O peptídeo sintético obtido por qualquer um dos três métodos citados deve ser analisado por técnicas químicas sofisticadas para avaliação da sua qualidade. Ele é submetido a um processo de purificação que remove as possíveis impurezas (subprodutos formados durante a síntese). Uma vez purificado, o peptídeo sintético tem o seu grau de pureza novamente avaliado e a sua estrutura química confirmada. Só então, ele pode ser usado com segurança em estudos científicos, para fins industriais e, principalmente, terapêuticos.

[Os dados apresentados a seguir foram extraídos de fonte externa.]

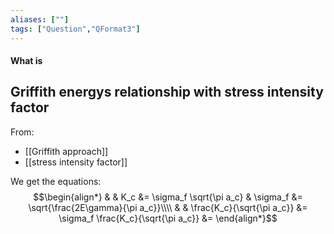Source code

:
 ```yaml
---
aliases: [""]
tags: ["Question","QFormat3"]
---
```


#### What is
## Griffith energys relationship with stress intensity factor


From:
- [[Griffith approach]]
- [[stress intensity factor]]

We get the equations:
$$\begin{align*}
    &  & K_c &= \sigma_f \sqrt{\pi a_c}  & \sigma_f &= \sqrt{\frac{2E\gamma}{\pi a_c}}\\\\
& & \frac{K_c}{\sqrt{\pi a_c}} &= \sigma_f 
\frac{K_c}{\sqrt{\pi a_c}} &= 
\end{align*}$$


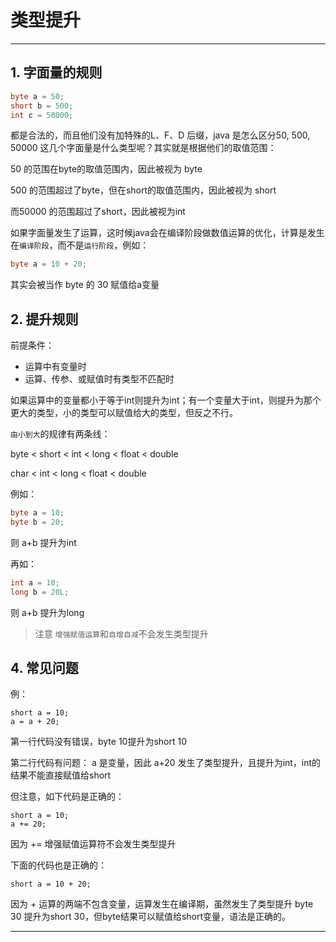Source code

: # 类型提升

---

## 1. 字面量的规则

```java
byte a = 50;
short b = 500;
int c = 50000;
```

都是合法的，而且他们没有加特殊的L、F、D 后缀，java 是怎么区分50, 500, 50000 这几个字面量是什么类型呢？其实就是根据他们的取值范围：

50 的范围在byte的取值范围内，因此被视为 byte

500 的范围超过了byte，但在short的取值范围内，因此被视为 short

而50000 的范围超过了short，因此被视为int

如果字面量发生了运算，这时候java会在编译阶段做数值运算的优化，计算是发生在`编译阶段`，而不是`运行阶段`，例如：

```java
byte a = 10 + 20;
```

其实会被当作 byte 的 30 赋值给a变量

## 2. 提升规则

前提条件：

* 运算中有变量时
* 运算、传参、或赋值时有类型不匹配时

如果运算中的变量都小于等于int则提升为int；有一个变量大于int，则提升为那个更大的类型，小的类型可以赋值给大的类型，但反之不行。

`由小到大`的规律有两条线：

byte  &lt;  short  &lt;  int &lt; long &lt; float &lt; double

char &lt; int &lt; long &lt; float &lt; double

例如：

```java
byte a = 10;
byte b = 20;
```

则 a+b 提升为int

再如：

```java
int a = 10;
long b = 20L;
```

则 a+b 提升为long

> 注意 `增强赋值运算`和`自增自减`不会发生类型提升

## 4. 常见问题

例：

```
short a = 10;
a = a + 20;
```

第一行代码没有错误，byte 10提升为short 10

第二行代码有问题： a 是变量，因此 a+20 发生了类型提升，且提升为int，int的结果不能直接赋值给short

但注意，如下代码是正确的：

```
short a = 10;
a += 20;
```

因为 += 增强赋值运算符不会发生类型提升

下面的代码也是正确的：

```
short a = 10 + 20;
```

因为 + 运算的两端不包含变量，运算发生在编译期，虽然发生了类型提升 byte 30 提升为short 30，但byte结果可以赋值给short变量，语法是正确的。

---



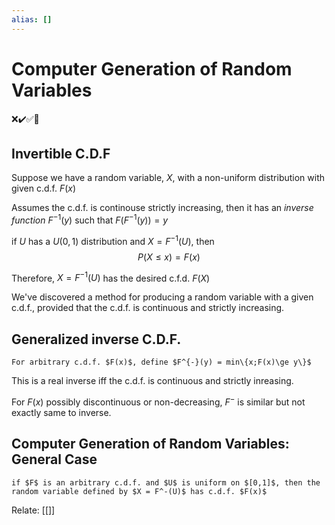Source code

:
 ```yaml
---
alias: []
---
```

# Computer Generation of Random Variables
❌✔️✅📗

## Invertible C.D.F
Suppose we have a random variable, $X$, with a non-uniform distribution with given c.d.f. $F(x)$

Assumes the c.d.f. is continouse strictly increasing, then it has an *inverse function* $F^{-1}(y)$ such that $F(F^{-1}(y)) = y$

if $U$ has a $U(0,1)$ distribution and $X = F^{-1}(U)$, then 
$$
P(X \leq x) = F(x)
$$

Therefore, $X = F^{-1}(U)$ has the desired c.f.d. $F(X)$

We've discovered a method for producing a random variable with a given c.d.f., provided that the c.d.f. is continuous and strictly increasing.

## Generalized inverse C.D.F.

```ad-def
For arbitrary c.d.f. $F(x)$, define $F^{-}(y) = min\{x;F(x)\ge y\}$
```

This is a real inverse iff the c.d.f. is continuous and strictly inreasing.

For $F(x)$ possibly discontinuous or non-decreasing, $F^-$ is similar but not exactly same to inverse.

## Computer Generation of Random Variables: General Case

```ad-thm
if $F$ is an arbitrary c.d.f. and $U$ is uniform on $[0,1]$, then the random variable defined by $X = F^-(U)$ has c.d.f. $F(x)$
```

Relate: [[]]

A Química de Peptídeos, portanto, foi, é e continuará a ser uma área da Química e da Bioquímica de intensa atividade, bem como de grande relevância científica e prática. Ela trouxe e ainda trará inúmeros benefícios para a humanidade.


Quadro de conceitos


Aminoácidos: compostos formados por 4 diferentes grupos químicos ligados a um carbono, ou seja, um grupo amina NH2, um grupo carboxila COOH (daí o nome aminoácido), um hidrogênio e um grupo geralmente chamado de R [(CH2-OH, CH(CH3)2, CH3,-CH2-COOH, por exemplo)]. O que difere um aminoácido do outro é o grupo R.

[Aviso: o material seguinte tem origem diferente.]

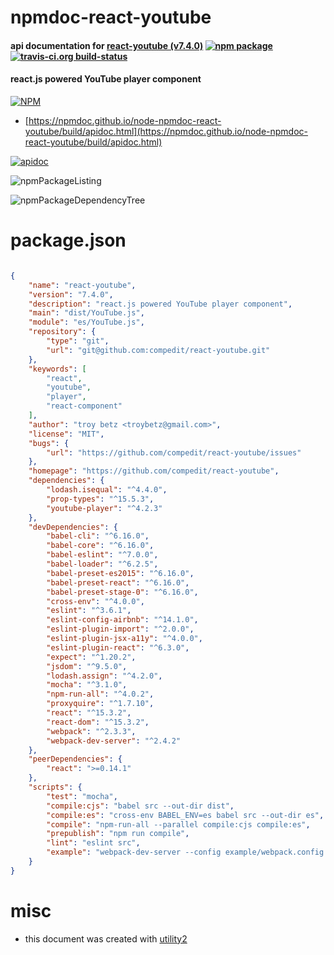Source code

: # npmdoc-react-youtube

#### api documentation for  [react-youtube (v7.4.0)](https://github.com/compedit/react-youtube)  [![npm package](https://img.shields.io/npm/v/npmdoc-react-youtube.svg?style=flat-square)](https://www.npmjs.org/package/npmdoc-react-youtube) [![travis-ci.org build-status](https://api.travis-ci.org/npmdoc/node-npmdoc-react-youtube.svg)](https://travis-ci.org/npmdoc/node-npmdoc-react-youtube)

#### react.js powered YouTube player component

[![NPM](https://nodei.co/npm/react-youtube.png?downloads=true&downloadRank=true&stars=true)](https://www.npmjs.com/package/react-youtube)

- [https://npmdoc.github.io/node-npmdoc-react-youtube/build/apidoc.html](https://npmdoc.github.io/node-npmdoc-react-youtube/build/apidoc.html)

[![apidoc](https://npmdoc.github.io/node-npmdoc-react-youtube/build/screenCapture.buildCi.browser.%252Ftmp%252Fbuild%252Fapidoc.html.png)](https://npmdoc.github.io/node-npmdoc-react-youtube/build/apidoc.html)

![npmPackageListing](https://npmdoc.github.io/node-npmdoc-react-youtube/build/screenCapture.npmPackageListing.svg)

![npmPackageDependencyTree](https://npmdoc.github.io/node-npmdoc-react-youtube/build/screenCapture.npmPackageDependencyTree.svg)



# package.json

```json

{
    "name": "react-youtube",
    "version": "7.4.0",
    "description": "react.js powered YouTube player component",
    "main": "dist/YouTube.js",
    "module": "es/YouTube.js",
    "repository": {
        "type": "git",
        "url": "git@github.com:compedit/react-youtube.git"
    },
    "keywords": [
        "react",
        "youtube",
        "player",
        "react-component"
    ],
    "author": "troy betz <troybetz@gmail.com>",
    "license": "MIT",
    "bugs": {
        "url": "https://github.com/compedit/react-youtube/issues"
    },
    "homepage": "https://github.com/compedit/react-youtube",
    "dependencies": {
        "lodash.isequal": "^4.4.0",
        "prop-types": "^15.5.3",
        "youtube-player": "^4.2.3"
    },
    "devDependencies": {
        "babel-cli": "^6.16.0",
        "babel-core": "^6.16.0",
        "babel-eslint": "^7.0.0",
        "babel-loader": "^6.2.5",
        "babel-preset-es2015": "^6.16.0",
        "babel-preset-react": "^6.16.0",
        "babel-preset-stage-0": "^6.16.0",
        "cross-env": "^4.0.0",
        "eslint": "^3.6.1",
        "eslint-config-airbnb": "^14.1.0",
        "eslint-plugin-import": "^2.0.0",
        "eslint-plugin-jsx-a11y": "^4.0.0",
        "eslint-plugin-react": "^6.3.0",
        "expect": "^1.20.2",
        "jsdom": "^9.5.0",
        "lodash.assign": "^4.2.0",
        "mocha": "^3.1.0",
        "npm-run-all": "^4.0.2",
        "proxyquire": "^1.7.10",
        "react": "^15.3.2",
        "react-dom": "^15.3.2",
        "webpack": "^2.3.3",
        "webpack-dev-server": "^2.4.2"
    },
    "peerDependencies": {
        "react": ">=0.14.1"
    },
    "scripts": {
        "test": "mocha",
        "compile:cjs": "babel src --out-dir dist",
        "compile:es": "cross-env BABEL_ENV=es babel src --out-dir es",
        "compile": "npm-run-all --parallel compile:cjs compile:es",
        "prepublish": "npm run compile",
        "lint": "eslint src",
        "example": "webpack-dev-server --config example/webpack.config.js"
    }
}
```



# misc
- this document was created with [utility2](https://github.com/kaizhu256/node-utility2)
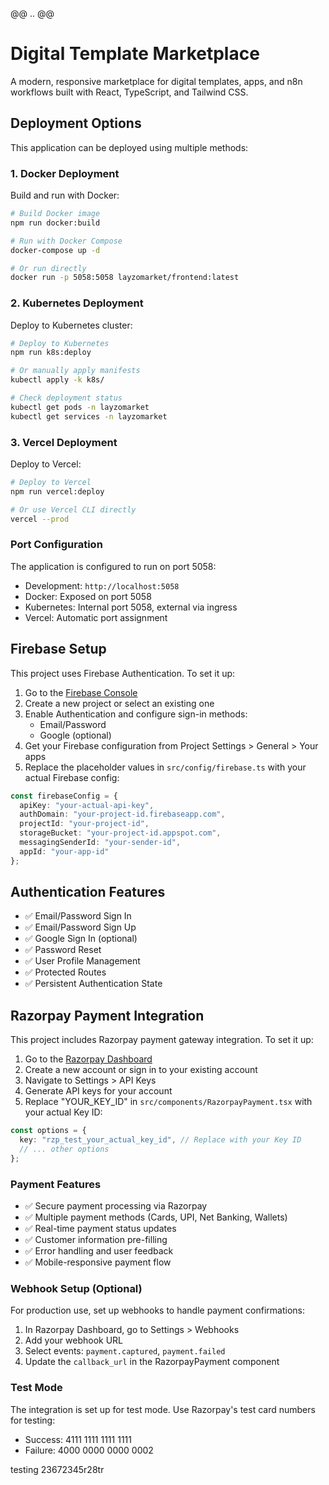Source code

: @@ .. @@
 # Digital Template Marketplace

 A modern, responsive marketplace for digital templates, apps, and n8n workflows built with React, TypeScript, and Tailwind CSS.

## Deployment Options

This application can be deployed using multiple methods:

### 1. Docker Deployment

Build and run with Docker:
```bash
# Build Docker image
npm run docker:build

# Run with Docker Compose
docker-compose up -d

# Or run directly
docker run -p 5058:5058 layzomarket/frontend:latest
```

### 2. Kubernetes Deployment

Deploy to Kubernetes cluster:
```bash
# Deploy to Kubernetes
npm run k8s:deploy

# Or manually apply manifests
kubectl apply -k k8s/

# Check deployment status
kubectl get pods -n layzomarket
kubectl get services -n layzomarket
```

### 3. Vercel Deployment

Deploy to Vercel:
```bash
# Deploy to Vercel
npm run vercel:deploy

# Or use Vercel CLI directly
vercel --prod
```

### Port Configuration

The application is configured to run on port 5058:
- Development: `http://localhost:5058`
- Docker: Exposed on port 5058
- Kubernetes: Internal port 5058, external via ingress
- Vercel: Automatic port assignment

## Firebase Setup

This project uses Firebase Authentication. To set it up:

1. Go to the [Firebase Console](https://console.firebase.google.com/)
2. Create a new project or select an existing one
3. Enable Authentication and configure sign-in methods:
   - Email/Password
   - Google (optional)
4. Get your Firebase configuration from Project Settings > General > Your apps
5. Replace the placeholder values in `src/config/firebase.ts` with your actual Firebase config:

```typescript
const firebaseConfig = {
  apiKey: "your-actual-api-key",
  authDomain: "your-project-id.firebaseapp.com",
  projectId: "your-project-id",
  storageBucket: "your-project-id.appspot.com",
  messagingSenderId: "your-sender-id",
  appId: "your-app-id"
};
```

## Authentication Features

- ✅ Email/Password Sign In
- ✅ Email/Password Sign Up
- ✅ Google Sign In (optional)
- ✅ Password Reset
- ✅ User Profile Management
- ✅ Protected Routes
- ✅ Persistent Authentication State

## Razorpay Payment Integration

This project includes Razorpay payment gateway integration. To set it up:

1. Go to the [Razorpay Dashboard](https://dashboard.razorpay.com/)
2. Create a new account or sign in to your existing account
3. Navigate to Settings > API Keys
4. Generate API keys for your account
5. Replace "YOUR_KEY_ID" in `src/components/RazorpayPayment.tsx` with your actual Key ID:

```typescript
const options = {
  key: "rzp_test_your_actual_key_id", // Replace with your Key ID
  // ... other options
};
```

### Payment Features

- ✅ Secure payment processing via Razorpay
- ✅ Multiple payment methods (Cards, UPI, Net Banking, Wallets)
- ✅ Real-time payment status updates
- ✅ Customer information pre-filling
- ✅ Error handling and user feedback
- ✅ Mobile-responsive payment flow

### Webhook Setup (Optional)

For production use, set up webhooks to handle payment confirmations:

1. In Razorpay Dashboard, go to Settings > Webhooks
2. Add your webhook URL
3. Select events: `payment.captured`, `payment.failed`
4. Update the `callback_url` in the RazorpayPayment component

### Test Mode

The integration is set up for test mode. Use Razorpay's test card numbers for testing:
- Success: 4111 1111 1111 1111
- Failure: 4000 0000 0000 0002

testing 23672345r28tr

Sequência de aminoácidos: os peptídeos diferem entre si no número (geralmente menor do que 50) e sequência de aminoácidos que os compõem. Exemplo: colecistocinina-8, que tem funções hormonal e neurotransmissora, contém 8 aminoácidos, é amidado (-CONH2) na fenil-alanina (Phe) terminal e sulfatado (-SO3H) no grupo R da tirosina (Tyr) (Figura 2).
 
 
Asp ---- Tyr(SO3H)--Met-Gly ------Trp -----Met----Asp ---- Phe-NH2
 
Figura 2. Sequência de aminoácidos da colecistocinina-8 (usando o código de três letras para designar cada aminoácido)

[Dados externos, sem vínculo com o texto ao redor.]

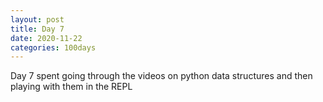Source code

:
 ```yaml
---
layout: post
title: Day 7
date: 2020-11-22
categories: 100days
---
```

Day 7 spent going through the videos on python data structures and then playing with them in the REPL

Proteínas: estruturas químicas idênticas às dos peptídeos, porém com maior número de aminoácidos. As proteínas podem ser formadas por uma ou mais cadeias polipeptídicas. Elas, portanto, são consideradas como polímeros de aminoácidos de alta massa molar. Exemplo: lisozima (cada uma das bolinhas azuis representa um aminoácido) (Figura 3).
 
 
 
 Figura 3. Lisozima (extraída de http://textbookofbacteriology.net/themicrobialworld/chemoc.html)


Síntese: processo que compreende uma ou mais reações entre compostos químicos para produzir um ou mais produtos.

Aminoácidos usuais: são aqueles que formam os peptídeos e as proteínas da maioria dos animais e plantas. No homem eles são obtidos da dieta (os essenciais) ou são biossintetizados (os não essenciais). Algumas bactérias e fungos produzem aminoácidos com propriedades químicas e físicas diferentes, os chamados “aminoácidos não usuais”.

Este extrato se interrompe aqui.